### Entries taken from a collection
=====
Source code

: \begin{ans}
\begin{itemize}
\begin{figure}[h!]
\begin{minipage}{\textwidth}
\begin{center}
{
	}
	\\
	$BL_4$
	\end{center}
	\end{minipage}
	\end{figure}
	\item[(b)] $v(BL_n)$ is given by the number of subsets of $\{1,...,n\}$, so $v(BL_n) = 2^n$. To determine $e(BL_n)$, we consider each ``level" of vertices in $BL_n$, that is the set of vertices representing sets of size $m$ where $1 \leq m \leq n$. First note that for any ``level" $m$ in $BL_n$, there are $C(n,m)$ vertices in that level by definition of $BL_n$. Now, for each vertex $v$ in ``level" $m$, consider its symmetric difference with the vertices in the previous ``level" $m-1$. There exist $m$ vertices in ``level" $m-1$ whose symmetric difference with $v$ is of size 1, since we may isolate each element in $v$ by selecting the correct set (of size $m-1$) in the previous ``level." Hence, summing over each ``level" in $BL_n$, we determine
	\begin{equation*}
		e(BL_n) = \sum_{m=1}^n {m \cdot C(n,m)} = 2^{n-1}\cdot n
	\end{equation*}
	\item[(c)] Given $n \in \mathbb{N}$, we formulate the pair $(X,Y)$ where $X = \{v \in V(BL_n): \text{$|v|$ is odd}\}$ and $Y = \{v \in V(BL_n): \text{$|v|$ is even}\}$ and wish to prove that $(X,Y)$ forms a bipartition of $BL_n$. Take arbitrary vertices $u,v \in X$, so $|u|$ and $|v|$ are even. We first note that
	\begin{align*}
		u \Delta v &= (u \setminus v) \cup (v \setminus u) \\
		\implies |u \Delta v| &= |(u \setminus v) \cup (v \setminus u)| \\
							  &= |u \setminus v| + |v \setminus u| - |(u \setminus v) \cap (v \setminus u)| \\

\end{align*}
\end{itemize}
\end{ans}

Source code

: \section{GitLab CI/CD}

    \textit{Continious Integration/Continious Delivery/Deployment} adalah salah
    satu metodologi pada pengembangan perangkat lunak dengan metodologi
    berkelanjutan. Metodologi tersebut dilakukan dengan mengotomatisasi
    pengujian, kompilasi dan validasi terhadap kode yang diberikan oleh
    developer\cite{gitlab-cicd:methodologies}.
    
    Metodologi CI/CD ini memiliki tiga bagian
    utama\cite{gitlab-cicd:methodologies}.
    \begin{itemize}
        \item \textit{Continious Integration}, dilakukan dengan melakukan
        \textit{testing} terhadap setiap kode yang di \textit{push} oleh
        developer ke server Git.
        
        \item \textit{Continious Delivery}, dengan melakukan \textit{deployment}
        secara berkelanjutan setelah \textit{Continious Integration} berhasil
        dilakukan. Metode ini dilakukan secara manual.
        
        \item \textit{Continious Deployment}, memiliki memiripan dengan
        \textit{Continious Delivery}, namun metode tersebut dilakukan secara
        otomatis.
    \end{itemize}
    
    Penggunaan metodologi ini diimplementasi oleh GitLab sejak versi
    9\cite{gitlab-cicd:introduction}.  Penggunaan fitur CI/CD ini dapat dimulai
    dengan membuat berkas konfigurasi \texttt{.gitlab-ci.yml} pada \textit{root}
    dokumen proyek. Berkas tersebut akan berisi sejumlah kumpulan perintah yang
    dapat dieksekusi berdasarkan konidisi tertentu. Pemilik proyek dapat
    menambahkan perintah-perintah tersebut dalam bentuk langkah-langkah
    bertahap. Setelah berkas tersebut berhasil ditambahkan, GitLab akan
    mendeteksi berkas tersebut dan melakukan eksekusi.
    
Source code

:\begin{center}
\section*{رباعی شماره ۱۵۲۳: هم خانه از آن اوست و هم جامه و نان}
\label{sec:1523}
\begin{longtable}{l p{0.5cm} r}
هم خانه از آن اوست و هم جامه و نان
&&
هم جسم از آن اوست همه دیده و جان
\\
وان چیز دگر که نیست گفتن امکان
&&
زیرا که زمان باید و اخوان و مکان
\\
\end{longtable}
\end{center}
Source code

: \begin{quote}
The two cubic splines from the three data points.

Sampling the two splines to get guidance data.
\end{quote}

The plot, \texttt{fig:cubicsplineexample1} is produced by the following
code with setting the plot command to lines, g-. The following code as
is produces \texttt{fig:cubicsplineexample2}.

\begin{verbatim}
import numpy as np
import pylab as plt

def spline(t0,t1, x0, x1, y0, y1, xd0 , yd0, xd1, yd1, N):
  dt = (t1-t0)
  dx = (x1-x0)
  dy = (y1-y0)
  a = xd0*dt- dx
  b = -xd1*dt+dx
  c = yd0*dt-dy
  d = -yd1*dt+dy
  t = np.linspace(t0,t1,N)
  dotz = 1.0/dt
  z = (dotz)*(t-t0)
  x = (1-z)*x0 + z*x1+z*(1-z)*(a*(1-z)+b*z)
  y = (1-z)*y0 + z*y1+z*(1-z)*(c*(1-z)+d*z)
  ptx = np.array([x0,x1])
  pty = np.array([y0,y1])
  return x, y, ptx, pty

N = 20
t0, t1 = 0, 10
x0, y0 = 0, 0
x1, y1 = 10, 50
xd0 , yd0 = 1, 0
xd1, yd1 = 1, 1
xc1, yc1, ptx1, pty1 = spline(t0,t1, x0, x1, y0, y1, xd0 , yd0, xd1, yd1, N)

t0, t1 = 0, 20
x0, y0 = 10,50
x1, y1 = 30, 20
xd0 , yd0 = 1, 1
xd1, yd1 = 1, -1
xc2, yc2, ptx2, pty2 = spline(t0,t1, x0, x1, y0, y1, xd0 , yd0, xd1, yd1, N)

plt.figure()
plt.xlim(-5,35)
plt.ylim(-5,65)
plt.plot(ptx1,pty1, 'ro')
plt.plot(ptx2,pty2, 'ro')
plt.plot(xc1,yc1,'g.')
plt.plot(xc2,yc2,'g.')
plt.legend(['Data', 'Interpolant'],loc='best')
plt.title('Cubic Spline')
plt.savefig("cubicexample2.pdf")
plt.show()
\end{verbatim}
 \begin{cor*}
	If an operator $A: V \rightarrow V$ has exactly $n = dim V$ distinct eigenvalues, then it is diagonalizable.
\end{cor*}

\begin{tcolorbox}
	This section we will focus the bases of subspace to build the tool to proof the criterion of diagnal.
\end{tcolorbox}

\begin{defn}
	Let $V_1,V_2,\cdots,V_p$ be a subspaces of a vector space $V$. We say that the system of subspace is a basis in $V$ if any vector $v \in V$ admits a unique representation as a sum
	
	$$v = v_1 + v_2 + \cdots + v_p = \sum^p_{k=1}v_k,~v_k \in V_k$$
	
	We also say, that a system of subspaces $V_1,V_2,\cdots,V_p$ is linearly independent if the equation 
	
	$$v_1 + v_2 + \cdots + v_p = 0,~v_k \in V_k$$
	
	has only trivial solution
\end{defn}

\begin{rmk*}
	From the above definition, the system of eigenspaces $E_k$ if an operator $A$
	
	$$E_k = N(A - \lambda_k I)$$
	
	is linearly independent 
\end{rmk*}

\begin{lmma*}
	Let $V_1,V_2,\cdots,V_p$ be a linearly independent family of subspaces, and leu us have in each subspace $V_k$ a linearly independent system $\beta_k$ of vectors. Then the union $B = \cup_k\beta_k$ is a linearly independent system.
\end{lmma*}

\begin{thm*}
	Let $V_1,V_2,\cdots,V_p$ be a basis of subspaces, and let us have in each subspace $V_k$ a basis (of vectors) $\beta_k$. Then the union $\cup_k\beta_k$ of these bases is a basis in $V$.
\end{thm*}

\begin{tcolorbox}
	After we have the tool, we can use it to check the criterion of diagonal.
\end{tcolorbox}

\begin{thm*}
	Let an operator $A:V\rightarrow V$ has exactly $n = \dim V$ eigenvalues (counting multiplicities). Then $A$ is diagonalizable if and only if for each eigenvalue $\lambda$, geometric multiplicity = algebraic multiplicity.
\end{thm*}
=====
### EXERCISE GOAL
Scanning the data above, copy out every line where "itemize" is found.

### RESULT FOR THIS EXERCISE
\begin{itemize}
\end{itemize}
    \begin{itemize}
    \end{itemize}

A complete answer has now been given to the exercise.